Agricultural industry representatives note that producers already face thin margins and suggest that any new biosecurity requirements should be developed collaboratively with farming stakeholders. They caution against policies that would impose disproportionate compliance costs on smaller operations or create barriers to agricultural production.

What the Numbers Show

The USDA confirmed 15 screwworm cases in livestock and pets across Texas and southeastern New Mexico within three weeks of the June 3 announcement. The Corn Belt produces more than one-third of all U.S. corn and 34 percent of the world's soybeans, with combined export value exceeding $34 billion annually.

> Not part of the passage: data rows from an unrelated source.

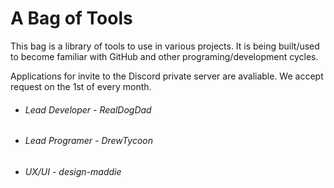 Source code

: # A Bag of Tools

This bag is a library of tools to use in various projects.
It is being built/used to become familiar with GitHub and other programing/development cycles. 


Applications for invite to the Discord private server are avaliable. We accept request on the 1st of every month.

- ###### Lead Developer - RealDogDad
- ###### Lead Programer - DrewTycoon
- ###### UX/UI - design-maddie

In the 1970s, Southern corn leaf blight destroyed 15 percent of the North American corn crop when a single genetic strain dominated commercial farming. Research published by RAND in spring 2026 found that naturally occurring crop diseases not yet present in the U.S. could cause billions of dollars in losses if introduced domestically. A 1989 incident involving cyanide-laced grapes imported from Chile cost Chile's agriculture sector $330 million, while a 1978 contamination of Israeli oranges led to a 40 percent decline in European imports from Israel.

The Bottom Line

The screwworm reappearance has renewed focus on whether U.S. agricultural biosecurity infrastructure can address threats without established eradication playbooks. Researchers propose expanding pathogen surveillance programs adapted from existing CDC wastewater monitoring, funding rapid crop disease diagnostic tools for field use by county extension agents and state plant health inspectors, establishing a USDA rapid-response research mechanism modeled after the National Science Foundation's emergency grant program, and developing forensic capabilities to determine whether future outbreaks are natural or deliberate.

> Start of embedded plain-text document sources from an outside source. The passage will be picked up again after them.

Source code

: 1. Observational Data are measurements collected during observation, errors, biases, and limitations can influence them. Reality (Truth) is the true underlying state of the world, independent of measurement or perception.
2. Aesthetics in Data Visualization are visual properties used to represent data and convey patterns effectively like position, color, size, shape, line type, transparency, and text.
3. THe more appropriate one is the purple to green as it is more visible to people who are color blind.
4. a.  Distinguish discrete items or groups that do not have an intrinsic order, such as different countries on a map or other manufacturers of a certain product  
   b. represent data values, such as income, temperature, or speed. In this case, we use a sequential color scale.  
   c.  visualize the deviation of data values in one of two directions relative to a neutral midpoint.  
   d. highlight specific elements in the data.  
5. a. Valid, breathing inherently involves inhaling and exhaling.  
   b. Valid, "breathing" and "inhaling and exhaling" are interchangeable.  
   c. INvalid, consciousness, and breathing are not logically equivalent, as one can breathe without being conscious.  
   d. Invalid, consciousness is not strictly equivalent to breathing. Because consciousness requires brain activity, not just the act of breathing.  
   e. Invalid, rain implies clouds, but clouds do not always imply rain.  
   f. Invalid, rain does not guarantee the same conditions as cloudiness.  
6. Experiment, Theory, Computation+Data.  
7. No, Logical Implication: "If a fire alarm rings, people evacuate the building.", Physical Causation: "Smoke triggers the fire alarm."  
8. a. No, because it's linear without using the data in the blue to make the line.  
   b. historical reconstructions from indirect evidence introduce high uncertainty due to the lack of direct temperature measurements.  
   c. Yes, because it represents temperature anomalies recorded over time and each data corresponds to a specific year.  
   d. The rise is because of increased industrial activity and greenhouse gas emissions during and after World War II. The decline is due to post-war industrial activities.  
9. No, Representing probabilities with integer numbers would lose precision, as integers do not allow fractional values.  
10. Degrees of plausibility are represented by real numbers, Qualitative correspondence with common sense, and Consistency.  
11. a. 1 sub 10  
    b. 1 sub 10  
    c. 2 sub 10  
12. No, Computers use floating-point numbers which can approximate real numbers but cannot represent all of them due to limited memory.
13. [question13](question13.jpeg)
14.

Budget constraints remain a significant obstacle. Agriculture budgets are already stretched across federal and state agencies, and producers operate on thin margins. Proponents argue that the economic value of major crop-producing regions means even a partial reduction in yields from a novel pathogen introduction would exceed the cost of surveillance and research infrastructure investments. What happens next will likely depend on whether Congress includes agricultural biosecurity funding in upcoming appropriations debates.